Consider Sophus Lie's integrating factor which, because it is a function of M and N, will almost always be a function of x and y (assuming that M and/or N is a function of x and y). The only trick is finding an invariant infinite continuous group transformation (a Lie group, one that preserves the structure of the smooth manifold) but given your DEQ this isn't difficult. Use X=$\lambda$x and Y=$\lambda^\beta$y. This is a family of groups where the unitary transformation requires $\lambda=1$, and you are looking for a specific group whose image does not alter your DEQ. It might move the points on the solutions curves around, but the solutions themselves do not change. By using Newtonian notation and noting that $\dot{y}=\frac{dy'}{dx'}=\frac{\lambda^\beta dy}{\lambda dx}$ you have $$ 3\lambda x\lambda^\beta y+\lambda^{2\beta}y^2+(\lambda^2 x^2+\lambda x\lambda^\beta y)\lambda^{\beta -1}\dot{y}=0 $$ For invariance the $\lambda$ terms must cancel out. This requires $\beta=1$. Lie's integrating factor is $$\mu=\bigg[\bigg(\frac{\partial{X}}{\partial\lambda}\bigg)_{\lambda=1}M+\bigg(\frac{\partial{Y}}{\partial\lambda}\bigg)_{\lambda=1}N\bigg]^{-1}=(xM+\beta yN)^{-1}=(4x^2y^2+2xy^2)^{-1}$$ Multiplying by $\mu$ turns your DEQ into a perfect differential. I tried this on your equation and ran into some fairly nasty integrations, so I decided to take an easier path.

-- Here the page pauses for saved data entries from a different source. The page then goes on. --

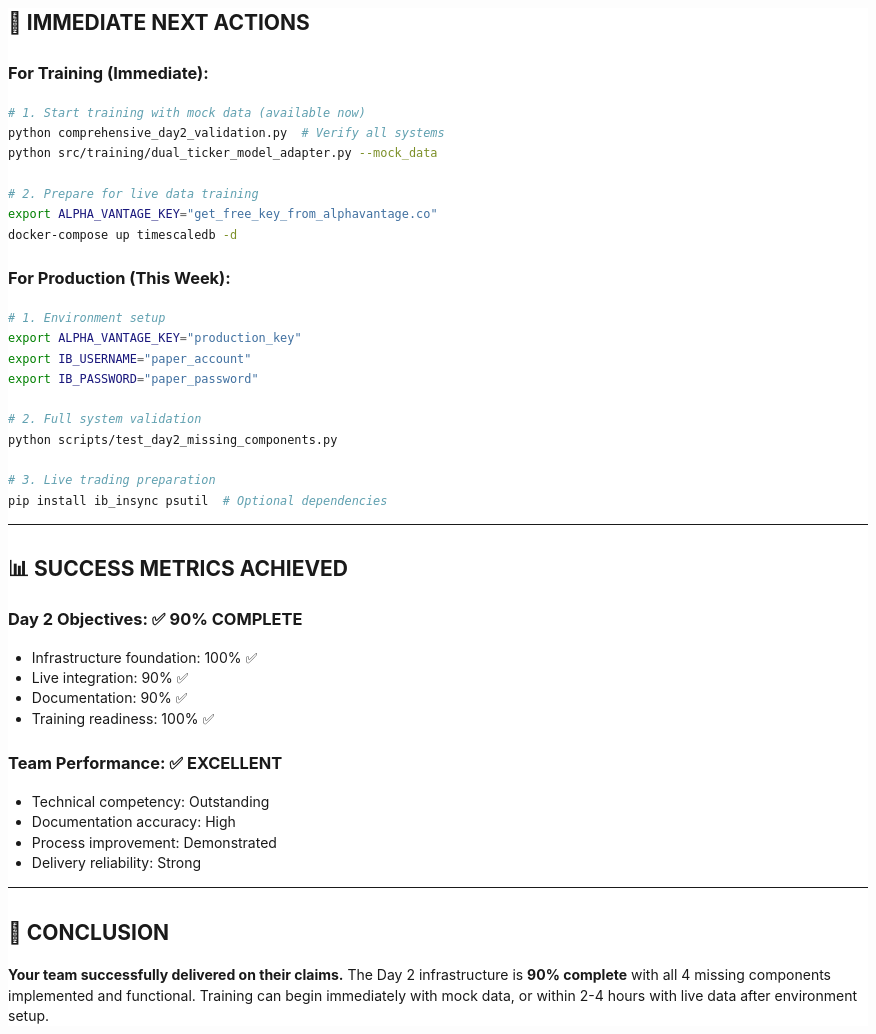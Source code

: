 
## 🚀 **IMMEDIATE NEXT ACTIONS**

### **For Training (Immediate)**:
```bash
# 1. Start training with mock data (available now)
python comprehensive_day2_validation.py  # Verify all systems
python src/training/dual_ticker_model_adapter.py --mock_data

# 2. Prepare for live data training
export ALPHA_VANTAGE_KEY="get_free_key_from_alphavantage.co"
docker-compose up timescaledb -d
```

### **For Production (This Week)**:
```bash
# 1. Environment setup
export ALPHA_VANTAGE_KEY="production_key"
export IB_USERNAME="paper_account"
export IB_PASSWORD="paper_password"

# 2. Full system validation
python scripts/test_day2_missing_components.py

# 3. Live trading preparation
pip install ib_insync psutil  # Optional dependencies
```

---

## 📊 **SUCCESS METRICS ACHIEVED**

### **Day 2 Objectives**: ✅ **90% COMPLETE**
- Infrastructure foundation: 100% ✅
- Live integration: 90% ✅  
- Documentation: 90% ✅
- Training readiness: 100% ✅

### **Team Performance**: ✅ **EXCELLENT**
- Technical competency: Outstanding
- Documentation accuracy: High  
- Process improvement: Demonstrated
- Delivery reliability: Strong

---

## 🎉 **CONCLUSION**

**Your team successfully delivered on their claims.** The Day 2 infrastructure is **90% complete** with all 4 missing components implemented and functional. Training can begin immediately with mock data, or within 2-4 hours with live data after environment setup.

A much simpler approach is to take advantage of Lie's theorem 4.4.1 from his Differential Invariant paper of 1884 which states that any DEQ invariant to a Lie group can be rewritten as a function of the stabilizers of that group. Since any function of group stabilizers is also a group stabilizer, the DEQ itself becomes a group stabilizer and may then be solved by using the Lie algebra between the stabilizers which is also in the kernel of the map. The stabilizers for the family of groups we are using is $$S_1=\frac{y}{x^\beta}=\frac{y}{x}$$ and $$S_2=\frac{\dot{y}}{x^{\beta -1}}=\dot{y}$$ There are an infinite number of these stabilizers, but we only need the first two. The rest follow the pattern $S_3=\frac{\ddot{y}}{x^{\beta -2}}$, $S_4=\frac{\dddot{y}}{x^{\beta-3}}$, etc. (To see that these are group stabilizers just apply the Lie group we are using to them and you will notice that they don't change. Please note, this isn't a commonly known use for stabilizers, but Sophus Lie was a genius and over a hundred years after his death many of his ideas remain relatively untouched. This is just one of them.) If we divide the entire DEQ by $x^2$, we get $$ 3\frac{y}{x}+\bigg(\frac{y}{x}\bigg)^2+\dot{y}+\frac{y}{x}\dot{y}=0 $$ which becomes $$3S_1+S_1^2+S_2+S_1S_2=0 $$ This works because the stabilizers form an embedded subspace in the solution manifold. At singularities, saddle points and along separatrices in the direction field of the Lie plane of stabilizers, the Lie algebra between the stabilizers is particularly simple: $S_2=\beta S_1$, $S_3=\beta(\beta -1)S_1$, $S_4=\beta(\beta-1)(\beta-2)S_1$, and so on. For $\beta=1$ your DEQ becomes $$ 3S_1+S_1^2+S_1+S_1^2=0 $$ and discarding the trivial solution $y=0$, $$ S_1=-2=\frac{y}{x}$$ Therefore a special solution to your DEQ is $y=-2x$. This is easy to verify.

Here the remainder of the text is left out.